El libro es una preciosa reflexión sobre la democracia. Lo vuelvo a leer cada cierto tiempo porque aprendo cada vez algo nuevo sobre los límites de nuestras ideas de apertura, de igualdad, de derechos y de corrientes políticas. Pero me interesa hablar de otro tema tocado en el libro: la felicidad.

En una de las escenas del libro, el personaje central se fija en un padre y su hijo. El padre, un campesino, se había puesto su traje de domingo para ir a visitar a su hijo, internado en el Cottolengo por una discapacidad mental. El hombre había llevado una bolsa de almendras que pelaba presionando un cascanueces con las manos gruesas y ásperas, y pasaba las almendras peladas a su hijo. Eso, en silencio y durante largo rato. El padre sonreía: parecía feliz de ver a su hijo masticar.

Amerigo, el personaje central, trataba de comprender cómo podía haber felicidad en una situación de miseria como esa. Italo Calvino aprovecha estos personajes para hacer una revelación de una epifanía que le tomó diez años procesar: el amor y la felicidad no son cosa de derechos sino de responsabilidades. Asumir el cuidado del otro, desear proteger al otro, hacerse cargo de sus necesidades más íntimas, sobre todo en casos de indefensión total, son cosas que nos permiten ser felices y saber qué es el verdadero amor.

Hace un tiempo me encontré con este poema de Paola Senseve:

vengo a casa
al cuerpo de mi abuela
que levita sobre sábanas suaves

parece que el techo es lo único que impide
que pase algo

algo que solo ella quiere

me pide que le pinte las uñas que
le depile las cejas dice
que siempre es mejor una vieja arreglada
que una vieja desarreglada

lo hago y de repente
su cuerpo liviano

adquiere peso


El cuidado del cuerpo del otro, el hacerse cargo de sus necesidades más básicas, de, por ejemplo, cortar las uñas o alisar el pelo, nos permite saber de qué estamos hechos. Estas pequeñas acciones -que son casi ritos- nos conectan con el otro, con la fragilidad y con la belleza humana.

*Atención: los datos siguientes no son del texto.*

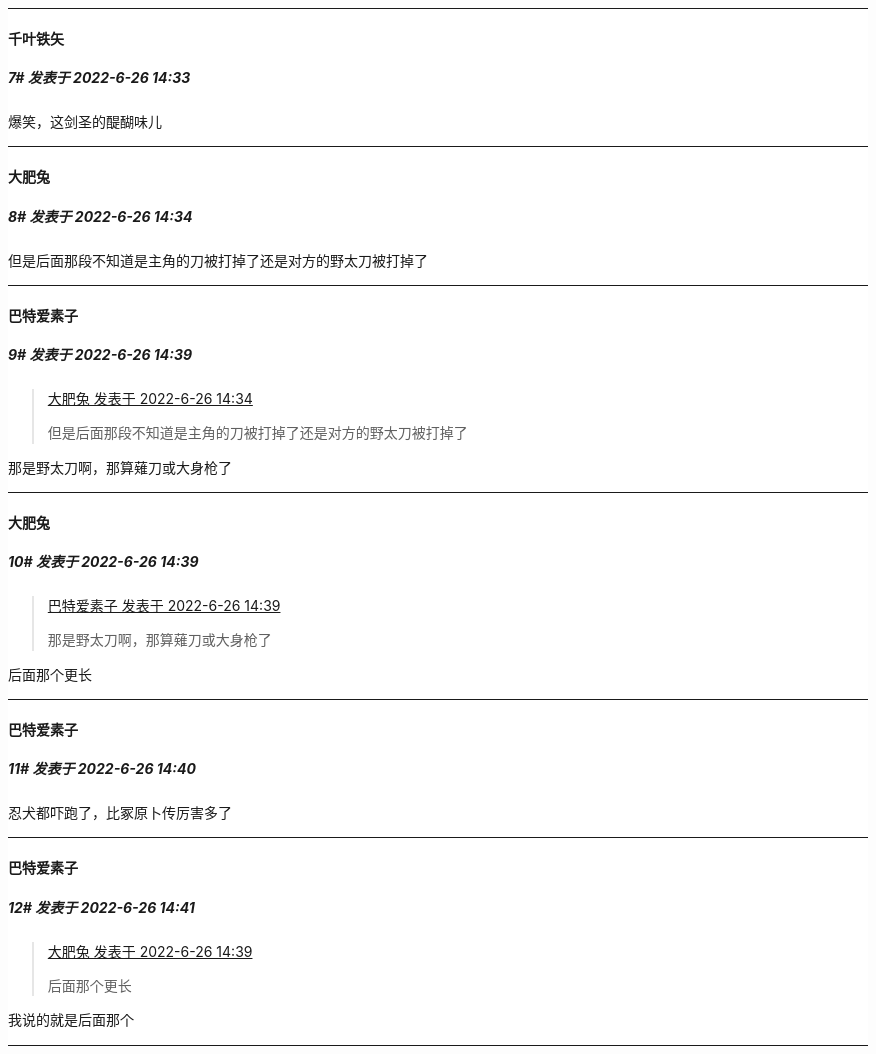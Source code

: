 *****

####  千叶铁矢  
##### 7#       发表于 2022-6-26 14:33

爆笑，这剑圣的醍醐味儿

*****

####  大肥兔  
##### 8#       发表于 2022-6-26 14:34

但是后面那段不知道是主角的刀被打掉了还是对方的野太刀被打掉了

*****

####  巴特爱素子  
##### 9#       发表于 2022-6-26 14:39

<blockquote><a href="httphttps://bbs.saraba1st.com/2b/forum.php?mod=redirect&amp;goto=findpost&amp;pid=56419935&amp;ptid=2077992" target="_blank">大肥兔 发表于 2022-6-26 14:34</a>

但是后面那段不知道是主角的刀被打掉了还是对方的野太刀被打掉了</blockquote>
那是野太刀啊，那算薙刀或大身枪了

*****

####  大肥兔  
##### 10#       发表于 2022-6-26 14:39

<blockquote><a href="httphttps://bbs.saraba1st.com/2b/forum.php?mod=redirect&amp;goto=findpost&amp;pid=56419986&amp;ptid=2077992" target="_blank">巴特爱素子 发表于 2022-6-26 14:39</a>

那是野太刀啊，那算薙刀或大身枪了</blockquote>
后面那个更长

*****

####  巴特爱素子  
##### 11#       发表于 2022-6-26 14:40

忍犬都吓跑了，比冢原卜传厉害多了

*****

####  巴特爱素子  
##### 12#       发表于 2022-6-26 14:41

<blockquote><a href="httphttps://bbs.saraba1st.com/2b/forum.php?mod=redirect&amp;goto=findpost&amp;pid=56419991&amp;ptid=2077992" target="_blank">大肥兔 发表于 2022-6-26 14:39</a>

后面那个更长</blockquote>
我说的就是后面那个

*****
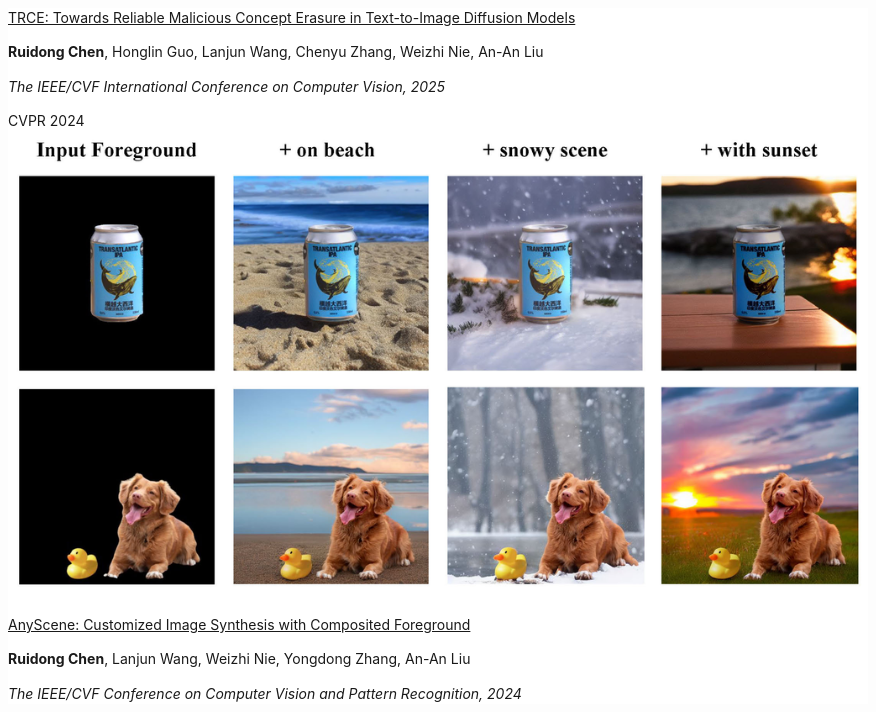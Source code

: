 [TRCE: Towards Reliable Malicious Concept Erasure in Text-to-Image Diffusion Models](https://arxiv.org/abs/2503.07389)

**Ruidong Chen**, Honglin Guo, Lanjun Wang, Chenyu Zhang, Weizhi Nie, An-An Liu

*The IEEE/CVF International Conference on Computer Vision, 2025*




</div>
</div>



<div class='paper-box'><div class='paper-box-image'><div><div class="badge">CVPR 2024</div><img src='images/pub/cvpr24_anyscene.jpg' alt="sym" width="100%"></div></div>
<div class='paper-box-text' markdown="1">

[AnyScene: Customized Image Synthesis with Composited Foreground](https://openaccess.thecvf.com/content/CVPR2024/papers/Chen_AnyScene_Customized_Image_Synthesis_with_Composited_Foreground_CVPR_2024_paper.pdf)

**Ruidong Chen**, Lanjun Wang, Weizhi Nie, Yongdong Zhang, An-An Liu

*The IEEE/CVF Conference on Computer Vision and Pattern Recognition, 2024*
</div>
</div>


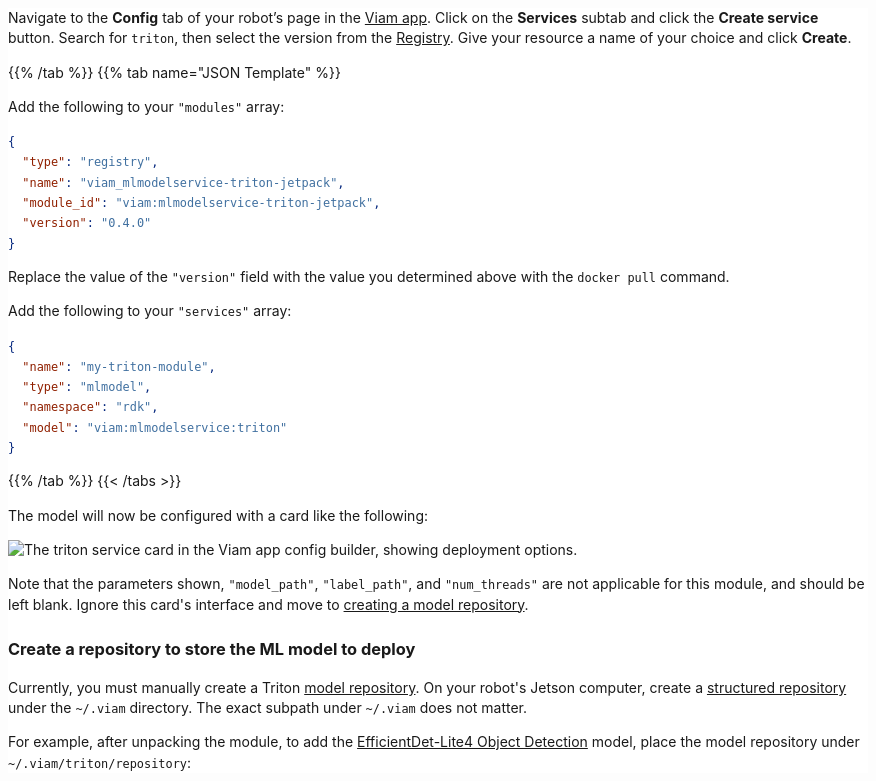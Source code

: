 Navigate to the **Config** tab of your robot’s page in the [Viam app](https://app.viam.com).
Click on the **Services** subtab and click the **Create service** button.
Search for `triton`, then select the version from the [Registry](https://app.viam.com/registry).
Give your resource a name of your choice and click **Create**.

{{% /tab %}}
{{% tab name="JSON Template" %}}

Add the following to your `"modules"` array:

```json {class="line-numbers linkable-line-numbers"}
{
  "type": "registry",
  "name": "viam_mlmodelservice-triton-jetpack",
  "module_id": "viam:mlmodelservice-triton-jetpack",
  "version": "0.4.0"
}
```

Replace the value of the `"version"` field with the value you determined above with the `docker pull` command.

Add the following to your `"services"` array:

```json {class="line-numbers linkable-line-numbers"}
{
  "name": "my-triton-module",
  "type": "mlmodel",
  "namespace": "rdk",
  "model": "viam:mlmodelservice:triton"
}
```

{{% /tab %}}
{{< /tabs >}}

The model will now be configured with a card like the following:

![The triton service card in the Viam app config builder, showing deployment options.](/registry/triton/triton-config-builder.png)

Note that the parameters shown, `"model_path"`, `"label_path"`, and `"num_threads"` are not applicable for this module, and should be left blank.
Ignore this card's interface and move to [creating a model repository](#create-a-repository-to-store-the-ml-model-to-deploy).

### Create a repository to store the ML model to deploy

Currently, you must manually create a Triton [model repository](https://docs.nvidia.com/deeplearning/triton-inference-server/user-guide/docs/user_guide/model_repository.html).
On your robot's Jetson computer, create a [structured repository](https://docs.nvidia.com/deeplearning/triton-inference-server/user-guide/docs/user_guide/model_repository.html) under the `~/.viam` directory.
The exact subpath under `~/.viam` does not matter.

For example, after unpacking the module, to add the [EfficientDet-Lite4 Object Detection](https://tfhub.dev/tensorflow/efficientdet/lite4/detection/2) model, place the model repository under `~/.viam/triton/repository`:
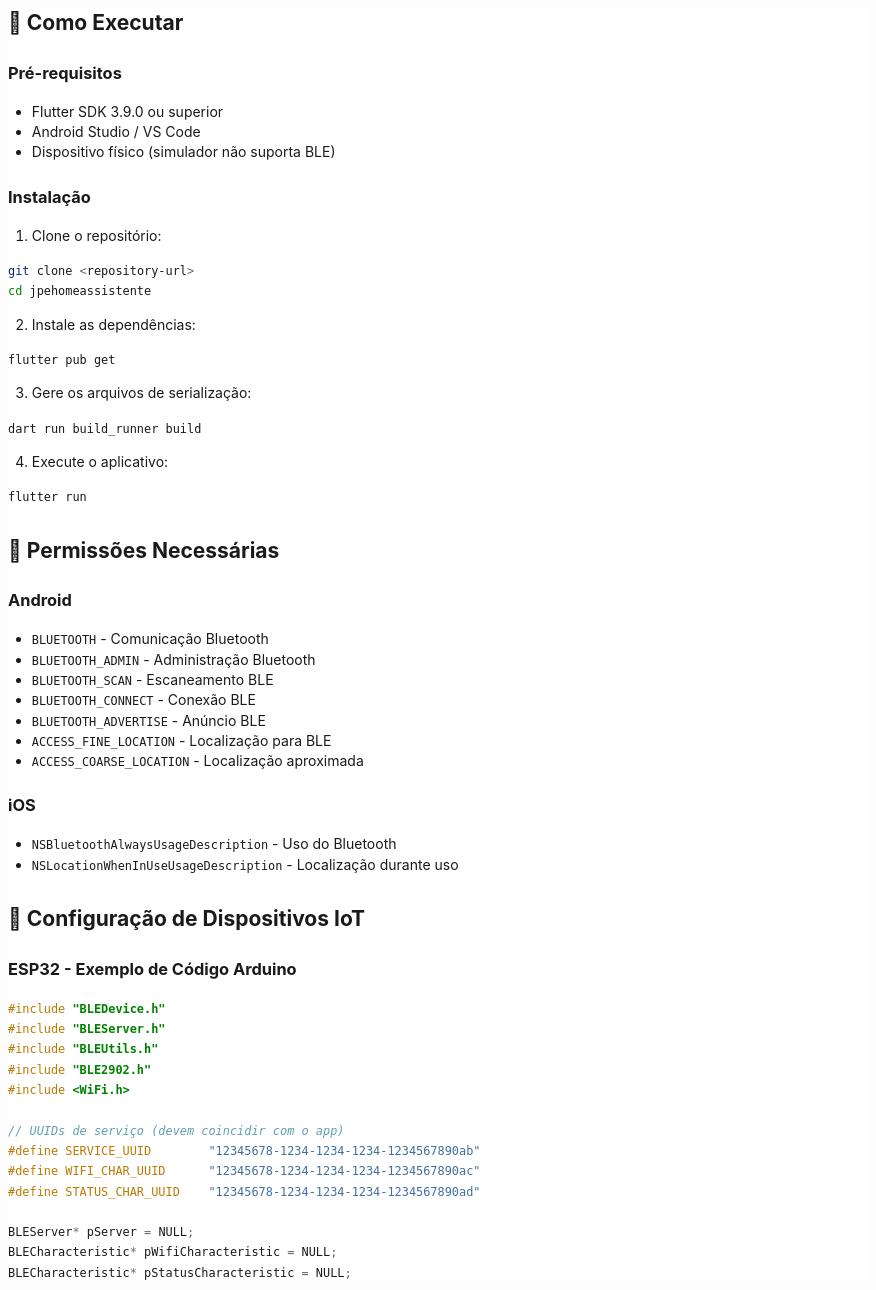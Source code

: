 ## 🚀 Como Executar

### Pré-requisitos
- Flutter SDK 3.9.0 ou superior
- Android Studio / VS Code
- Dispositivo físico (simulador não suporta BLE)

### Instalação
1. Clone o repositório:
```bash
git clone <repository-url>
cd jpehomeassistente
```

2. Instale as dependências:
```bash
flutter pub get
```

3. Gere os arquivos de serialização:
```bash
dart run build_runner build
```

4. Execute o aplicativo:
```bash
flutter run
```

## 📱 Permissões Necessárias

### Android
- `BLUETOOTH` - Comunicação Bluetooth
- `BLUETOOTH_ADMIN` - Administração Bluetooth
- `BLUETOOTH_SCAN` - Escaneamento BLE
- `BLUETOOTH_CONNECT` - Conexão BLE
- `BLUETOOTH_ADVERTISE` - Anúncio BLE
- `ACCESS_FINE_LOCATION` - Localização para BLE
- `ACCESS_COARSE_LOCATION` - Localização aproximada

### iOS
- `NSBluetoothAlwaysUsageDescription` - Uso do Bluetooth
- `NSLocationWhenInUseUsageDescription` - Localização durante uso

## 🔧 Configuração de Dispositivos IoT

### ESP32 - Exemplo de Código Arduino

```cpp
#include "BLEDevice.h"
#include "BLEServer.h"
#include "BLEUtils.h"
#include "BLE2902.h"
#include <WiFi.h>

// UUIDs de serviço (devem coincidir com o app)
#define SERVICE_UUID        "12345678-1234-1234-1234-1234567890ab"
#define WIFI_CHAR_UUID      "12345678-1234-1234-1234-1234567890ac"
#define STATUS_CHAR_UUID    "12345678-1234-1234-1234-1234567890ad"

BLEServer* pServer = NULL;
BLECharacteristic* pWifiCharacteristic = NULL;
BLECharacteristic* pStatusCharacteristic = NULL;
```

Trabajo como voluntaria en el Ospedale Maggiore de Verona, en la sección de neuropsiquiatría infantil. Allí tomé esta foto. Padre e hijo estaban esperando su turno. El hijo, con autismo, estaba nervioso, cansado, inquieto; estaba por entrar en una crisis. El padre lo tomó de las manos y le cantó una canción de cuna. Los dos apoyaron sus frentes, y se quedaron largo rato así en una burbuja de complicidad.

Cada día agradezco estar allí. Creo que tengo suerte.

El libro La giornata d'uno scrutatore ha sido traducido como La jornada de un interventor electoral en la versión publicada por la ya desaparecida editorial Bruguera, que era la que teníamos en casa; pero creo que es más fácil encontrar la versión de editorial Siruela, figurando como La jornada de un escrutador.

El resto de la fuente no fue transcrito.